2. Combine Topic Specific Sermons into PDF: with numerous “pdf combiners” online, and free to use, it can be useful to combine sermons into one (1) “searchable” pdf document. Depending on your sermon note length, this is a massive time saver. My outline style notes, for example, are three (3) pages in length per. Twenty (20) sermons would equal sixty (60) pages. That is a large document, so perhaps ten (10) per pdf is more usable. Making a pdf searchable allows you to type in a word or phrase, and it will take you directly to that phrase, anywhere is the document instantly! That saves tons of word by word, and page by page searching, right?
3. Back up the Back up: some things we have are simply irreplaceable and not backing them up is insane.

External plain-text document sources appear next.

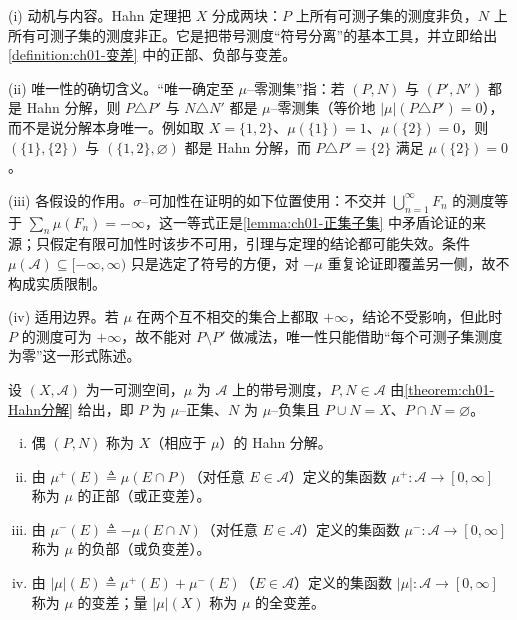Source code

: \documentclass[../../main.tex]{subfiles}%
\begin{document}
\begin{remark}\label{remark:ch01-Hahn分解动机}
(i) 动机与内容。Hahn 定理把 $X$ 分成两块：$P$ 上所有可测子集的测度非负，$N$ 上所有可测子集的测度非正。它是把带号测度“符号分离”的基本工具，并立即给出\cref{definition:ch01-变差} 中的正部、负部与变差。

(ii) 唯一性的确切含义。“唯一确定至 $\mu$--零测集”指：若 $(P,N)$ 与 $(P',N')$ 都是 Hahn 分解，则 $P\triangle P'$ 与 $N\triangle N'$ 都是 $\mu$--零测集（等价地 $|\mu|(P\triangle P')=0$），而不是说分解本身唯一。例如取 $X=\{1,2\}$、$\mu(\{1\})=1$、$\mu(\{2\})=0$，则 $(\{1\},\{2\})$ 与 $(\{1,2\},\varnothing)$ 都是 Hahn 分解，而 $P\triangle P'=\{2\}$ 满足 $\mu(\{2\})=0$。

(iii) 各假设的作用。$\sigma$--可加性在证明的如下位置使用：不交并 $\bigcup_{n=1}^\infty F_n$ 的测度等于 $\sum_n\mu(F_n)=-\infty$，这一等式正是\cref{lemma:ch01-正集子集} 中矛盾论证的来源；只假定有限可加性时该步不可用，引理与定理的结论都可能失效。条件 $\mu(\mathcal{A})\subseteq[-\infty,\infty)$ 只是选定了符号的方便，对 $-\mu$ 重复论证即覆盖另一侧，故不构成实质限制。

(iv) 适用边界。若 $\mu$ 在两个互不相交的集合上都取 $+\infty$，结论不受影响，但此时 $P$ 的测度可为 $+\infty$，故不能对 $P\setminus P'$ 做减法，唯一性只能借助“每个可测子集测度为零”这一形式陈述。
\end{remark}

\begin{definition}\label{definition:ch01-变差}
设 $(X,\mathcal{A})$ 为一可测空间，$\mu$ 为 $\mathcal{A}$ 上的带号测度，$P,N\in\mathcal{A}$ 由\cref{theorem:ch01-Hahn分解} 给出，即 $P$ 为 $\mu$--正集、$N$ 为 $\mu$--负集且 $P\cup N=X$、$P\cap N=\varnothing$。
\begin{enumerate}[(i)]
\item 偶 $(P,N)$ 称为 $X$（相应于 $\mu$）的 Hahn 分解。
\item 由 $\mu^+(E)\triangleq\mu(E\cap P)$（对任意 $E\in\mathcal{A}$）定义的集函数 $\mu^+:\mathcal{A}\to[0,\infty]$ 称为 $\mu$ 的正部（或正变差）。
\item 由 $\mu^-(E)\triangleq-\mu(E\cap N)$（对任意 $E\in\mathcal{A}$）定义的集函数 $\mu^-:\mathcal{A}\to[0,\infty]$ 称为 $\mu$ 的负部（或负变差）。
\item 由 $|\mu|(E)\triangleq\mu^+(E)+\mu^-(E)$（$E\in\mathcal{A}$）定义的集函数 $|\mu|:\mathcal{A}\to[0,\infty]$ 称为 $\mu$ 的变差；量 $|\mu|(X)$ 称为 $\mu$ 的全变差。
\end{enumerate}
\end{definition}
\end{document}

I have a flash drive which I carry everywhere and a back up of this drive which is updated every few weeks. I would rather lose all my photos, taken over multiple decades, than my sermon archives. The images are only precious to me, and those close to me. Therefore, there value is limited but sermons from the Throne of God impact every person who hears are reads them!

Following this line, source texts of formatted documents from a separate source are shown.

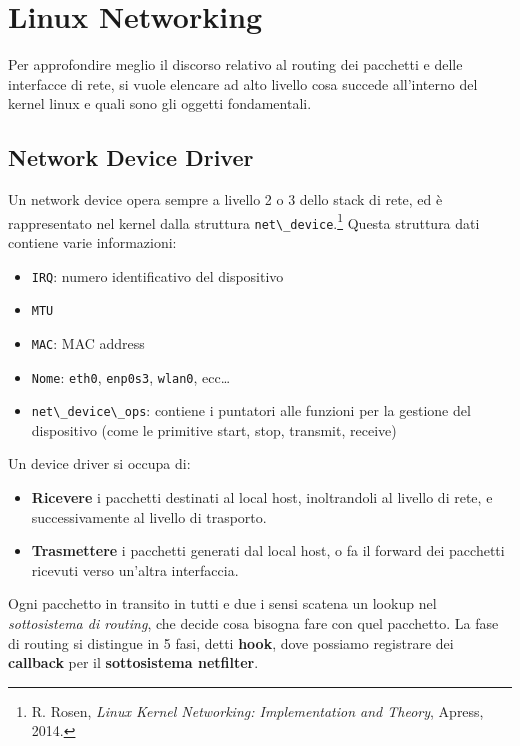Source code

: \section{Linux Networking}\label{linux-networking}

Per approfondire meglio il discorso relativo al routing dei pacchetti e
delle interfacce di rete, si vuole elencare ad alto livello cosa succede
all'interno del kernel linux e quali sono gli oggetti fondamentali.

\subsection{Network Device Driver}\label{network-device-driver}

Un network device opera sempre a livello 2 o 3 dello stack di rete, ed è
rappresentato nel kernel dalla struttura
\passthrough{\lstinline!net\_device!}.\footnote{\label{fn:ref_23}R. Rosen, \emph{Linux
  Kernel Networking: Implementation and Theory}, Apress, 2014.} Questa
struttura dati contiene varie informazioni:

\begin{itemize}
\tightlist
\item
  \passthrough{\lstinline!IRQ!}: numero identificativo del dispositivo
\item
  \passthrough{\lstinline!MTU!}
\item
  \passthrough{\lstinline!MAC!}: MAC address
\item
  \passthrough{\lstinline!Nome!}: \passthrough{\lstinline!eth0!},
  \passthrough{\lstinline!enp0s3!}, \passthrough{\lstinline!wlan0!},
  ecc\ldots{}
\item
  \passthrough{\lstinline!net\_device\_ops!}: contiene i puntatori alle
  funzioni per la gestione del dispositivo (come le primitive start,
  stop, transmit, receive)
\end{itemize}

Un device driver si occupa di:

\begin{itemize}
\tightlist
\item
  \textbf{Ricevere} i pacchetti destinati al local host, inoltrandoli al
  livello di rete, e successivamente al livello di trasporto.
\item
  \textbf{Trasmettere} i pacchetti generati dal local host, o fa il
  forward dei pacchetti ricevuti verso un'altra interfaccia.
\end{itemize}

Ogni pacchetto in transito in tutti e due i sensi scatena un lookup nel
\emph{sottosistema di routing}, che decide cosa bisogna fare con quel
pacchetto. La fase di routing si distingue in 5 fasi, detti
\textbf{hook}, dove possiamo registrare dei \textbf{callback} per il
\textbf{sottosistema netfilter}.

4. Update Notes with Postscript Additions: assuming you have Word documented sermon notes, we often have last minute additions right before we get up to preach. Whether we use those additions, or not, is another matter entirely! A sermon is not complete until it is preached, updated with any “postscript” additions, and stored. Take a moment to scan in any handwritten additions. It will be invaluable in the future and moreover, what if those few additions are enough content for a future message?
5. Save “No Where” Sermons: if we are truthful, all of us felt a “twinge” of inspiration on certain topics. Nevertheless, when we put them to paper, the former inspiration seemed to disappear as suddenly as it appeared. These were moments when the Holy Spirit was simply revealing something to us, and for us ALONE. However far you get with these “nowhere” sermons, save them for future consideration. Like many of the books in the Bible we read, God’s Word is often “dripped” to us over long expanses of time.
6. Re-Watch Video (if available): we say things in the Holy Spirit which only video (or audio) can document. These, absent media capture, may never be spoken again (but need to). Takes notes of your sermon, from video or audio. This will be invaluable for developing future content.
In summary, creating a content archive system which works for you is crucial to future sermon development. Most of all, we must not waste any “spiritual food” the Lord puts on our plates.